§ THE PROBLEM
"makes" appears in how many lines of the entries? State only the number.
*** RECORD EXCERPTS ***
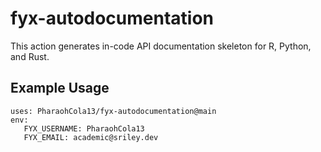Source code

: # fyx-autodocumentation

This action generates in-code API documentation skeleton for R, Python, and Rust.

## Example Usage

```
uses: PharaohCola13/fyx-autodocumentation@main
env:
   FYX_USERNAME: PharaohCola13
   FYX_EMAIL: academic@sriley.dev
```
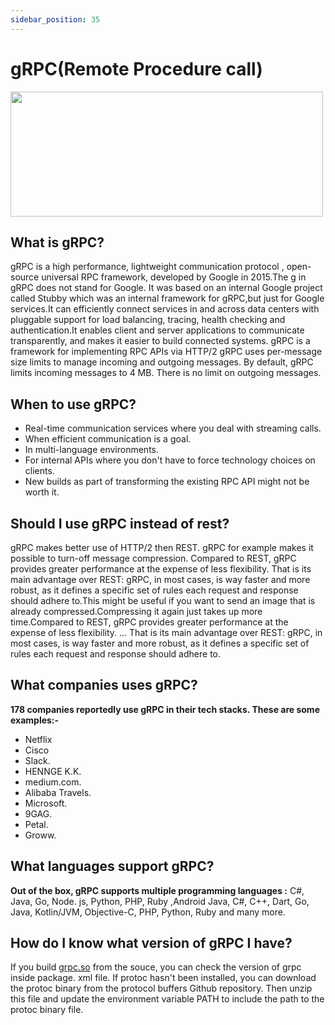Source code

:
 ```yaml
---
sidebar_position: 35
---
```

# gRPC(Remote Procedure call)


<img src="https://user-images.githubusercontent.com/76914454/134569673-13298775-19de-42bd-b912-004fe1720351.png?raw=true" height= "200" width ="500"/>


## What is gRPC?

gRPC is a high performance, lightweight communication protocol , open-source universal RPC framework, developed by Google in 2015.The g in gRPC does not stand for Google.
It was based on an internal Google project called Stubby which was an internal framework for gRPC,but just for Google services.It can efficiently connect services in and 
across data centers with pluggable support for load balancing, tracing, health checking and authentication.It enables client and server applications
to communicate transparently, and makes it easier to build connected systems. gRPC is a framework for implementing RPC APIs via HTTP/2
gRPC uses per-message size limits to manage incoming and outgoing messages. By default, gRPC limits incoming messages to 4 MB. There is no limit on outgoing messages.


## When to use gRPC?

- Real-time communication services where you deal with streaming calls.
- When efficient communication is a goal.
- In multi-language environments.
- For internal APIs where you don't have to force technology choices on clients.
- New builds as part of transforming the existing RPC API might not be worth it.

## Should I use gRPC instead of rest?
gRPC makes better use of HTTP/2 then REST. gRPC for example makes it possible to turn-off message compression. Compared to REST, gRPC provides greater performance at the expense of less flexibility. That is its main advantage over REST: gRPC, in most cases, is way faster and more robust,
as it defines a specific set of rules each request and response should adhere to.This might be useful if you want to send an image that is already compressed.Compressing it again just takes up more time.Compared to REST, gRPC provides greater performance at the expense of less flexibility. ... That is its main advantage over REST: gRPC, in most cases, is way faster and more robust, as it defines a specific set of rules each request and response should adhere to.

## What companies uses gRPC?

**178 companies reportedly use gRPC in their tech stacks. These are some examples:-**

- Netflix
- Cisco
- Slack.
- HENNGE K.K.
- medium.com.
- Alibaba Travels.
- Microsoft.
- 9GAG.
- Petal.
- Groww.

## What languages support gRPC?
**Out of the box, gRPC supports multiple programming languages :**
C#, Java, Go, Node. js, Python, PHP, Ruby ,Android Java, C#, C++, Dart, Go, Java, Kotlin/JVM, Objective-C, PHP, Python, Ruby and many more.

## How do I know what version of gRPC I have?
If you build [grpc.so](https://grpc.io/) from the souce, you can check the version of grpc inside package. xml file. If protoc hasn't been installed, you can download the protoc binary from the protocol buffers Github repository. 
Then unzip this file and update the environment variable PATH to include the path to the protoc binary file.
*** End of RECORD EXCERPTS ***
§ FINISHED TASK
2